Stored dataset items →
┌──
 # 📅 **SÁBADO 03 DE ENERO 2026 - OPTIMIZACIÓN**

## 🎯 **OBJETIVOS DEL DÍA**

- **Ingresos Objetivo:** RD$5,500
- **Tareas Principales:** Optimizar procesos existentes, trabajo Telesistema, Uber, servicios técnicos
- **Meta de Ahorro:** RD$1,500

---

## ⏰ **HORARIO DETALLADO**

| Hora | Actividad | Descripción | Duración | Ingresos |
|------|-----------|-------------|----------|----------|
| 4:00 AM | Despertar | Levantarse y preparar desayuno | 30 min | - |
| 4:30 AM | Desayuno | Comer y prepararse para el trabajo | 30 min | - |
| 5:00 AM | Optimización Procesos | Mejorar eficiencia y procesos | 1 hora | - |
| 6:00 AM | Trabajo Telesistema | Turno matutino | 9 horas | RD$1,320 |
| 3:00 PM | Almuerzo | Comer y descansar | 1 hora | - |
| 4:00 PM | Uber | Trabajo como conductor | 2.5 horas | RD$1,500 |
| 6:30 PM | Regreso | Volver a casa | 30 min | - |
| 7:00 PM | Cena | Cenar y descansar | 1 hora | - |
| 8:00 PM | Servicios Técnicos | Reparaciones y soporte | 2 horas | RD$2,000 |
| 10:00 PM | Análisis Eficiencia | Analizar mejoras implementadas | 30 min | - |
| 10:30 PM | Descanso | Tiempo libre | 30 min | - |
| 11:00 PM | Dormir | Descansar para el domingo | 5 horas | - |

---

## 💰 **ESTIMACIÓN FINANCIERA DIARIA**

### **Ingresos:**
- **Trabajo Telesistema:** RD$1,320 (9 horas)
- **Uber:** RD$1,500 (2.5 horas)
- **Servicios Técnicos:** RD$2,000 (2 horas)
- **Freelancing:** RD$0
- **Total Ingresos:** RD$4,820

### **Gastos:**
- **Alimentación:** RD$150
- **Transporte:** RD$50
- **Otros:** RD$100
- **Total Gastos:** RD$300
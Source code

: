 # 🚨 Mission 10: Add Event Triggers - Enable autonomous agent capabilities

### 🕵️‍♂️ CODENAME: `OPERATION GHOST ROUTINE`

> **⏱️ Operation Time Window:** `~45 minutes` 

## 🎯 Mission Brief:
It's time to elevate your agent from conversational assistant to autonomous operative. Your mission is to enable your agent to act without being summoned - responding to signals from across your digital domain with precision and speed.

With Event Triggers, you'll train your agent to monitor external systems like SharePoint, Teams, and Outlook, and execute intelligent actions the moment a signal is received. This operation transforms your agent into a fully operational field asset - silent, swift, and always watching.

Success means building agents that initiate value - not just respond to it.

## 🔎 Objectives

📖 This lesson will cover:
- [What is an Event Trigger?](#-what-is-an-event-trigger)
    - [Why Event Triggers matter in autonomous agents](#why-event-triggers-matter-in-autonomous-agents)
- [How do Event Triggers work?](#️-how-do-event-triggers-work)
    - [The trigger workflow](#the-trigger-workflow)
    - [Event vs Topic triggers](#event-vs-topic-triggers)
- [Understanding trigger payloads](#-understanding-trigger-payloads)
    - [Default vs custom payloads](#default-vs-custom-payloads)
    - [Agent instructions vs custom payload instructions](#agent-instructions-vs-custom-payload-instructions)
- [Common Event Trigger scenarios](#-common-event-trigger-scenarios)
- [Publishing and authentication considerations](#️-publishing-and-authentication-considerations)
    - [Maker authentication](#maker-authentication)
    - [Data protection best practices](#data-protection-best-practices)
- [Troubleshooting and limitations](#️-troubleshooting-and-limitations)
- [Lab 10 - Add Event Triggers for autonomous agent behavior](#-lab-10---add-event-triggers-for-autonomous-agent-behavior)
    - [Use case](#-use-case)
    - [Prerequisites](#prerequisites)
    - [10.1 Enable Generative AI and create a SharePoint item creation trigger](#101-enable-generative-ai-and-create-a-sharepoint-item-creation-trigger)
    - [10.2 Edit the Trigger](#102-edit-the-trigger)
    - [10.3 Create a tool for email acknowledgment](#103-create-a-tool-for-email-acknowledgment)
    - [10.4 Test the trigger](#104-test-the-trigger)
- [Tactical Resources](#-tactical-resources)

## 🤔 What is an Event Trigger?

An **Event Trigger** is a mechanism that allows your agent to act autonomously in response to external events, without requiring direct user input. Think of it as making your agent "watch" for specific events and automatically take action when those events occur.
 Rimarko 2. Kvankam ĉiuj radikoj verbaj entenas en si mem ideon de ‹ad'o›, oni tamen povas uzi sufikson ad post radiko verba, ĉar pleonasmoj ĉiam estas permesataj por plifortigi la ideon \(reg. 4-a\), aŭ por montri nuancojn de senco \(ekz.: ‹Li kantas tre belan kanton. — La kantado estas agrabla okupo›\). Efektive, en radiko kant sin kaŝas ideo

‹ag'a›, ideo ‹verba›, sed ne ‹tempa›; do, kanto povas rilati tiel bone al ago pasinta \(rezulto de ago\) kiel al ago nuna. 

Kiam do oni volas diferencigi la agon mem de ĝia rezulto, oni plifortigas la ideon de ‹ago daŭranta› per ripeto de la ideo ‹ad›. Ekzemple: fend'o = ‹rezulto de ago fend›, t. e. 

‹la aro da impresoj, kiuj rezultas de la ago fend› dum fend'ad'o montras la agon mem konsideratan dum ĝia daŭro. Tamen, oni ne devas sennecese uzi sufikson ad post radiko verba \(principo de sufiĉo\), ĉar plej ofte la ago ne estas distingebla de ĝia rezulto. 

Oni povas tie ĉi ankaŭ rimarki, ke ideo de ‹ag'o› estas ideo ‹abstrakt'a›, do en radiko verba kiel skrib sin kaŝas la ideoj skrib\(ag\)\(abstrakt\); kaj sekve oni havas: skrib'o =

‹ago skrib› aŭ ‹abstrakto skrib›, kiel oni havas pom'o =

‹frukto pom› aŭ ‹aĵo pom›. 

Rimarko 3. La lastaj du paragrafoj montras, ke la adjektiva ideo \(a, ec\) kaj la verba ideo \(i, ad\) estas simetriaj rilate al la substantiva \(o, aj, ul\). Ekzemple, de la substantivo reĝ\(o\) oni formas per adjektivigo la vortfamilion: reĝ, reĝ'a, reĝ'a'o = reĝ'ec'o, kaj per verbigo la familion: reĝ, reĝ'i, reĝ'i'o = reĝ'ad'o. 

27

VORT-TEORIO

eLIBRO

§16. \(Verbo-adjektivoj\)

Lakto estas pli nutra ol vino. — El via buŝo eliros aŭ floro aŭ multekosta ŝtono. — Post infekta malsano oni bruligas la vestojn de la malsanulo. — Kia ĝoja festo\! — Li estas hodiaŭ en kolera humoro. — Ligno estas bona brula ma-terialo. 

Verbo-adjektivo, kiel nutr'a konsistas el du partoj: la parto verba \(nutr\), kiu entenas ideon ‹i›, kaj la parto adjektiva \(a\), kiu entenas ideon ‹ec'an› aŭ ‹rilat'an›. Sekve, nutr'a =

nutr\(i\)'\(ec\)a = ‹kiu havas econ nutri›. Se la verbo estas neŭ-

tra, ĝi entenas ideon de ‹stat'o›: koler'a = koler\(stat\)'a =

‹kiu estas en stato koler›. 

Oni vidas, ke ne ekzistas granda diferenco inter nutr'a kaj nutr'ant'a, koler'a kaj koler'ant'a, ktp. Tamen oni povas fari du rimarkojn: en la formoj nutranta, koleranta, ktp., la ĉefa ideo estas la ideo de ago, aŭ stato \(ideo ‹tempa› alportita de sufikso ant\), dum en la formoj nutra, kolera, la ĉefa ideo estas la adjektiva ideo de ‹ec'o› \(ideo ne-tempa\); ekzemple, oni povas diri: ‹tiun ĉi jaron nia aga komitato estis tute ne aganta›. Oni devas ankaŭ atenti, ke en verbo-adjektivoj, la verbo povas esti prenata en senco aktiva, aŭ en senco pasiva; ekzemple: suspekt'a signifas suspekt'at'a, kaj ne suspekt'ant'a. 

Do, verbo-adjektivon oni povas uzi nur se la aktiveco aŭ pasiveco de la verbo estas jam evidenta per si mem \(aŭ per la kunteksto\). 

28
└──
Problem description → Please transcribe only the lines in the records above running from the line that has "- [10.3 Create" through the line that has "An **Event Trigger**", both included, exactly as they appear.

Written answer →
    - [10.3 Create a tool for email acknowledgment](#103-create-a-tool-for-email-acknowledgment)
    - [10.4 Test the trigger](#104-test-the-trigger)
- [Tactical Resources](#-tactical-resources)

## 🤔 What is an Event Trigger?

An **Event Trigger** is a mechanism that allows your agent to act autonomously in response to external events, without requiring direct user input. Think of it as making your agent "watch" for specific events and automatically take action when those events occur.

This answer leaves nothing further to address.